The potential penalties for a conviction of a Michigan DUI offense can be life-altering. Consider the following penalties for a driver under the age of 21 who is convicted of OWI/DUI in Michigan:
- A first-time offender may be fined up to $500, sentenced to up to 360 hours of community service work, or both.
- A second or subsequent offense carries with it a fine of up to $500, up to 60 days of community service work, and/or up to 93 days in prison.
- If you have a passenger in the vehicle who is under the age of 16 at the time of the offense, you will face up to 93 days in prison, a fine of up to $500 and 60 days of community service. A driver under 21 who commits a second or subsequent DUI while a passenger under 16 is in the vehicle must pay a fine of $200 to $1,000. These offenders are also subject to a term of imprisonment of up to one year, community service of 30 to 90 days, or both.
- Suspension of your driver’s license.
- Increase in your car insurance rates.
- Lost employment opportunities.
How Can a Michigan Under 21 OWI/DUI Defense Attorney Help?

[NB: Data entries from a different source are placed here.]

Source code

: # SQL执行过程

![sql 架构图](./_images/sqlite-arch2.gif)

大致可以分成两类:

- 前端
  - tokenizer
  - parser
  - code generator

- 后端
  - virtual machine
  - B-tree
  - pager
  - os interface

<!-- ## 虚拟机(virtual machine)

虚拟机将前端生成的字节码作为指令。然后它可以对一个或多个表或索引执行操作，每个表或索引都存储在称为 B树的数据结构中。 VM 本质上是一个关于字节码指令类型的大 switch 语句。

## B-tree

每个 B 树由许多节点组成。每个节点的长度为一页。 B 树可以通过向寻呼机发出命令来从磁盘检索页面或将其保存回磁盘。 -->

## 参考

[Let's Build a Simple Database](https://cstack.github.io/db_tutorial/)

Although the possible penalties for a conviction of Michigan’s under 21 DUI law may have you worried, it is important to remember that it is a long way from an arrest to a conviction. That is where Michigan DUI attorney Paul J. Tafelski can help. You have rights, the most important of which is the right to present a defense. There are a number of things that a DUI defense attorney may do to protect your rights and defend your case, including:
- Request a bond reduction if you are still incarcerated
- Review all of the evidence the prosecution has against you
- Review the in-dash video if one was present
- Investigate whether any tests administered were conducted properly
- Examine any equipment used in the testing procedures to ensure it was calibrated correctly
- Look for anything that may have skewed the test results
- Question any witnesses, including the law enforcement officer that made the arrest.
Our Michigan underage DUI defense attorney will diligently investigate your case to determine whether the prosecution has a solid case against you. If the decision is made to take your case to trial, then we will aggressively defend you at trial. If, on the other hand, a plea agreement appears to be in your best interest, then we will negotiate on your behalf to secure an agreement with terms that are acceptable to you.